Based on the parameters of the test platform and the requirement of a certain coincidence area between the two images, 3 × 2 = 6 images were selected for splicing. Before the images were taken, the optical axis of the camera was adjusted to be perpendicular to the workbench, and the distance that the workbench need to move before and after the two taken adjacent images was determined according to the field size of the camera and the size that the adjacent images need to be overlapped; then adjusted the camera and lens manually. After the clear image with good contrast could be taken, placed the calibration plate above the workpiece, took the calibration plate image and completed the camera calibration. Finally, the upper left corner of the worktable started to take pictures of the workpieces in blocks. According to the image splicing sequence shown in Fig. 7, the splicing of panoramic images of the large worktable for six images was completed.

Fig. 7
figure 7

Splicing method

Figure 8 shows the six images to be spliced, and Fig. 9 shows the final splicing result. The splicing result is ideal, and the whole splicing process took 3.2 s in debug mode.

Fig. 8
figure 8

Six original images to be spliced

Fig. 9
figure 9

Splicing result

As shown in Fig. 9, image correction was carried out for the spliced image. The external and internal participants of the calibrated camera were used to convert the image coordinate system to the world coordinate system. Five lines L1–L5 at the junction of the spliced image are taken for accuracy verification. The results were as in Table 1.

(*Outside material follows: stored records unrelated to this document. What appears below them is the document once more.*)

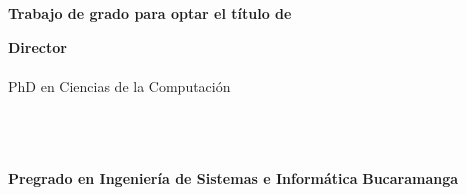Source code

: \begin{titlepage}
	\begin{center}

		\textbf{\tit}

		\vspace{6em}

		\nam
		\skipline
		\namB

		\vspace{6em}

		\textbf{Trabajo de grado para optar el título de \opta}

		\vspace{6em}

		\textbf{Director}\\
		\dir\\  PhD en Ciencias de la Computación

		\vspace{3em}


		\vspace{4em}

		\textbf{\uni} \\
		\textbf{\fac} \\
		\textbf{\esc} \\
		\textbf{Pregrado en Ingeniería de Sistemas e Informática}
		\textbf{Bucaramanga} \\
		\textbf{\the\year}


	\end{center}
\end{titlepage}

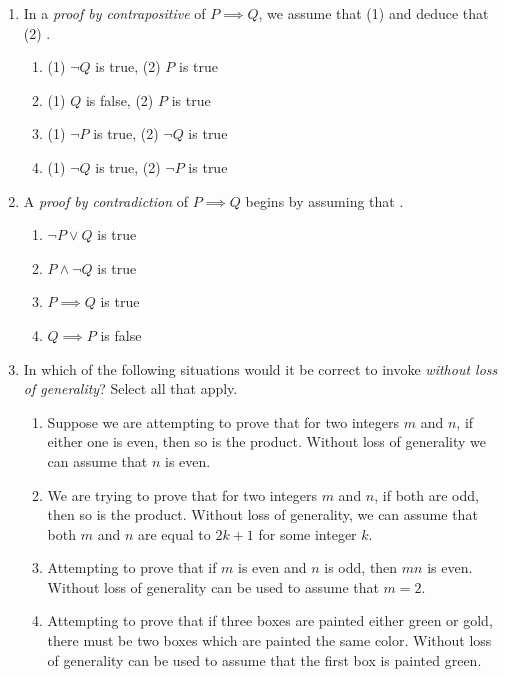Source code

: \begin{enumerate}
  \item In a \emph{proof by contrapositive} of $P \implies Q$, we assume that (1) \underline{\phantom{$Q$ is false}\qquad\qquad} and deduce that (2) \underline{\phantom{$P$ is false}\qquad\qquad}.
  \begin{enumerate}
      \item (1) $\neg Q$ is true, \quad (2) $P$ is true
      \item (1) $Q$ is false, \quad (2) $P$ is true
      \item (1) $\neg P$ is true, \quad (2) $\neg Q$ is true 
      \item (1) $\neg Q$ is true, \quad (2) $\neg P$ is true
  \end{enumerate}
  
  
  \item A \emph{proof by contradiction} of $P \implies Q$ begins by assuming that \underline{\phantom{$P$ is true and $Q$ is false}\qquad\qquad}.
  \begin{enumerate}
      \item $\neg P \lor Q$ is true
      \item $P \land \neg Q$ is true
      \item $P \implies Q$ is true
      \item $Q \implies P$ is false
  \end{enumerate}

  \item In which of the following situations would it be correct to invoke \emph{without loss of generality}? Select all that apply.
  \begin{enumerate}
      \item Suppose we are attempting to prove that for two integers $m$ and $n$, if either one is even, then so is the product.
      Without loss of generality we can assume that $n$ is even.
      \item We are trying to prove that for two integers $m$ and $n$, if both are odd, then so is the product.
      Without loss of generality, we can assume that both $m$ and $n$ are equal to $2k + 1$ for some integer $k$.
      \item Attempting to prove that if $m$ is even and $n$ is odd, then $mn$ is even. Without loss of generality can be used to assume that $m = 2$.
      \item Attempting to prove that if three boxes are painted either green or gold, there must be two boxes which are painted the same color. Without loss of generality can be used to assume that the first box is painted green.
  \end{enumerate}
\end{enumerate}

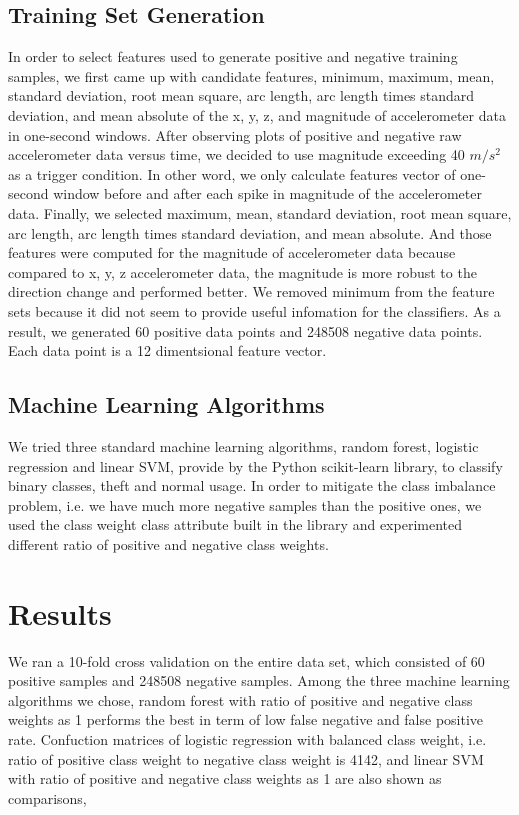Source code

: \subsection{Training Set Generation}
In order to select features used to generate positive and negative training samples, we first came up with candidate features, minimum, maximum, mean, standard deviation, root mean square, arc length, arc length times standard deviation, and mean absolute of the x, y, z, and magnitude of accelerometer data in one-second windows. After observing plots of positive and negative raw accelerometer data versus time, we decided to use magnitude exceeding 40 $m/s^2$ as a trigger condition. In other word, we only calculate features vector of one-second window before and after each spike in magnitude of the accelerometer data. Finally, we selected maximum, mean, standard deviation, root mean square, arc length, arc length times standard deviation, and mean absolute. And those features were computed for the magnitude of accelerometer data because compared to x, y, z accelerometer data, the magnitude is more robust to the direction change and performed better. We removed minimum from the feature sets because it did not seem to provide useful infomation for the classifiers. As a result, we generated 60 positive data points and 248508 negative data points. Each data point is a 12 dimentsional feature vector.

\subsection{Machine Learning Algorithms}
We tried three standard machine learning algorithms, random forest, logistic regression and linear SVM, provide by the Python scikit-learn library, to classify binary classes, theft and normal usage. In order to mitigate the class imbalance problem, i.e. we have much more negative samples than the positive ones, we used the class weight class attribute built in the library and experimented different ratio of positive and negative class weights. 



\section{Results}
We ran a 10-fold cross validation on the entire data set, which consisted of 60 positive samples and 248508 negative samples. Among the three machine learning algorithms we chose, random forest with ratio of positive and negative class weights as 1 performs the best in term of low false negative and false positive rate. Confuction matrices of logistic regression with balanced class weight, i.e. ratio of positive class weight to negative class weight is 4142, and linear SVM with ratio of positive and negative class weights as 1 are also shown as comparisons, \\

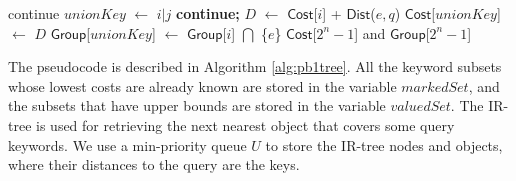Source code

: \documentclass{sig-alternate}
\newcommand{\Dist}{\mbox{$\mathsf{Dist}$}\xspace}
\newcommand{\Cost}{\mbox{$\mathsf{Cost}$}}
\newcommand{\Group}{\mbox{$\mathsf{Group}$}}
\begin{document}
\begin{algorithm}[!h]
{{{{                    {
                        \lIf{\Cost$[i]$ $= \infty $ } { continue}\;
                        $unionKey$ $\leftarrow$ $i | j$\;
                        {\bf continue;}
                        $D$ $\leftarrow$ \Cost[$i$] + \Dist($e, q$)\;
                        \If{\Cost$[$unionKey$]$ $>$ D }
                        {
                            \Cost[$unionKey$] $\leftarrow$ $D$\;
                            \Group[$unionKey$] $\leftarrow$ \Group[$i$] $\bigcap$ \{$\mathit{e}$\}\;
                        }
                    }
                }
            }
        }
    }
\Return \Cost[$2^n-1$] and \Group[$2^n-1$]\;\vspace{-1ex}
\end{algorithm}\vspace{-1ex}

The pseudocode is described in Algorithm \ref{alg:pb1tree}.
%
All the keyword subsets whose lowest costs are already known
are stored in the variable $markedSet$, and the subsets that
have upper bounds are stored in the variable $valuedSet$.
%
The IR-tree is used for retrieving the next nearest object that
covers some query keywords. We use a min-priority queue $U$ to
store the IR-tree nodes and objects, where their distances to the
query are the keys.
\end{document}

Table 1 Image mosaic accuracy verification (unit: mm)

According to the calculation results, the error between the length of the line segment in the coincidence area of the mosaic image and the actual length is less than 2 mm, which meets the subsequent needs of the autonomous cutting visual guidance processing.

4 Conclusion

An image mosaic algorithm for large-scale workpiece cutting platform is proposed, which uses ROI to limit the image-matching feature points in the region of interest; use ORB algorithm to extract feature points, determine the main direction of feature points, and describe the detected feature points; use RANSAC algorithm to combine the plane homography matrix estimation method to eliminate the unmatched points to optimize the matching point sets, and carry out image registration; Finally, the position weighting algorithm is used to complete image fusion and realize image splicing. The experimental results show that the accuracy of panorama obtained by splicing meets the requirements of autonomous cutting vision guidance.